Stan Gielen (born 19 December 1952), is a Dutch biophysicist and professor at Radboud University Nijmegen. From October 2016 to April 2021, Gielen was the chairman of the Netherlands Organization for Scientific Research (NWO).

== Career ==
Gielen was born on 19 December 1952 in Breda. He studied experimental physics in Nijmegen, Netherlands and graduated in 1976 and earned his PhD in 1980. Later, Gielen worked at Utrecht University, UCLA and Northwestern University. In 1988, he returned to Nijmegen, where he became a professor and head of the biophysics department. Gielen has supervised more than 50 doctoral dissertations.

Gielen's research centers on sensorimotor processes, brain-computer interfacing, and artificial intelligence applications. Since 2010, he has served as the Dean of the Faculty of Science at Radboud University in Nijmegen. Gielen was elected a member of the Royal Netherlands Academy of Arts and Sciences in 2010.

In October 2016, he was appointed chairman of the Netherlands Organization for Scientific Research, a position he held until April 1, 2021.

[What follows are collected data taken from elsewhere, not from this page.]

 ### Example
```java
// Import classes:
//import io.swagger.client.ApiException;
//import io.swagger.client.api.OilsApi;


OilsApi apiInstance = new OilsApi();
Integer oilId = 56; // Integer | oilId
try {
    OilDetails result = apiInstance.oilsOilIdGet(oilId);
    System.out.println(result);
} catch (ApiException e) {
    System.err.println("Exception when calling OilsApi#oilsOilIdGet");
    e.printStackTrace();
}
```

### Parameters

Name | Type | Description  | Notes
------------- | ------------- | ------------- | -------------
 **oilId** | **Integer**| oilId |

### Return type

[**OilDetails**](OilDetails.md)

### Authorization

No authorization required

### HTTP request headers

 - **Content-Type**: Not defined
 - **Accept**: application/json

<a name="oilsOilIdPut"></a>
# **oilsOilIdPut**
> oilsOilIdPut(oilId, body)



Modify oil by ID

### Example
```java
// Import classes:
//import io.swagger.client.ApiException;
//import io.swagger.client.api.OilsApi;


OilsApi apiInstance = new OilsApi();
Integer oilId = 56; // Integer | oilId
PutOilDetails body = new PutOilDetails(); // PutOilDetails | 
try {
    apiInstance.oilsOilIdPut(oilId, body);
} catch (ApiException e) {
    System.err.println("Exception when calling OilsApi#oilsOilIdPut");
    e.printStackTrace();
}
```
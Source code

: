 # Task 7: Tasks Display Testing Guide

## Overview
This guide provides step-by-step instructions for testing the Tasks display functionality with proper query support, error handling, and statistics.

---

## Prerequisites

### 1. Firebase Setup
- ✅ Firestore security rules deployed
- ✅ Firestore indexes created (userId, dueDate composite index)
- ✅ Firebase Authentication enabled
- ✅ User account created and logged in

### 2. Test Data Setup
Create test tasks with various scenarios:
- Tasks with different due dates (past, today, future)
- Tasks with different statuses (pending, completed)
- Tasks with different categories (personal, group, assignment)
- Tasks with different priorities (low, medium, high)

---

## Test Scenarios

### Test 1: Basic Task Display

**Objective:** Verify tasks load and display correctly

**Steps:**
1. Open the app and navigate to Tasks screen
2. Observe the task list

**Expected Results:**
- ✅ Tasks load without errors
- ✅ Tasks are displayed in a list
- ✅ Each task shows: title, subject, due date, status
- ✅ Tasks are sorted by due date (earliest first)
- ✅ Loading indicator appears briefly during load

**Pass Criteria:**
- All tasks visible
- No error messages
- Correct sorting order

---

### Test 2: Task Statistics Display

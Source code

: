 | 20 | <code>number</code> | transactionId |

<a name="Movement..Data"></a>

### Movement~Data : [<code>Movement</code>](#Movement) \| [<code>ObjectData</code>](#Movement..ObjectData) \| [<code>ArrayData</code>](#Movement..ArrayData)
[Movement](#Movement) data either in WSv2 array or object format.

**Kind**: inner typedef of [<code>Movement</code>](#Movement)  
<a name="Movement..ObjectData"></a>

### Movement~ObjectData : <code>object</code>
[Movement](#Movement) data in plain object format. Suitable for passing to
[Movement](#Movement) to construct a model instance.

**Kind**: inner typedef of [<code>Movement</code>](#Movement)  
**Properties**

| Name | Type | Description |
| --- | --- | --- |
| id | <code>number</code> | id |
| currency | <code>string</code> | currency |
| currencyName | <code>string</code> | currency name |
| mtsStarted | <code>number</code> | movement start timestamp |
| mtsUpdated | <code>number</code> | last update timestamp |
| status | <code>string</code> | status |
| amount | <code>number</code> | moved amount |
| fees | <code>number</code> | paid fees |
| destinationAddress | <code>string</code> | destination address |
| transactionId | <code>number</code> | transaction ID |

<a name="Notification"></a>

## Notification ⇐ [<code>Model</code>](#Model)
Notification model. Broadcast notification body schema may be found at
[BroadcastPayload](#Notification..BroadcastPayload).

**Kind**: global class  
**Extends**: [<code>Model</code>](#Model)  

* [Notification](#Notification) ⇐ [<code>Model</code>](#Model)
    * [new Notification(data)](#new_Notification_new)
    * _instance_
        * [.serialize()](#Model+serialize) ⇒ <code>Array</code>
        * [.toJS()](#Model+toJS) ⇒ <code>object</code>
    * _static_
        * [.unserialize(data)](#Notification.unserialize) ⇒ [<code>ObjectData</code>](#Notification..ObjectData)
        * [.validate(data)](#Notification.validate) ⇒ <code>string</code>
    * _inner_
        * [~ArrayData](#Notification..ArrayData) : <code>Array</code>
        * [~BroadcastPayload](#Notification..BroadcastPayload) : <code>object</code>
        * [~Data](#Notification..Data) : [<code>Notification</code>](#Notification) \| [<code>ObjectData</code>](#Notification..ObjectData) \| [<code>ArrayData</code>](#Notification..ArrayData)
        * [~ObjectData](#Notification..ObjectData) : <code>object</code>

== Selected publications ==
- J.J. Tramper & S.C.A.M. Gielen: 'Visuomotor coordination is different for different directions in three-dimensional space'. In: Journal of Neuroscience, vol. 31, iss. 21, (2011), pp. 7857-7866
- S.C.A.M. Gielen: De neuronale integratie van waarnemen en bewegen. Nijmegen, Quickprint, 1988. Inaugurele rede Nijmegen. ISBN 90-90-02590-1
- Constantinus Cornelis Adrianus Maria Gielen: Spatio-temporal and chromatic properties of visual neurones in the rhesus monkey geniculate nucleus. Meppel, Krips Repro, 1980. (Proefschrift Nijmegen)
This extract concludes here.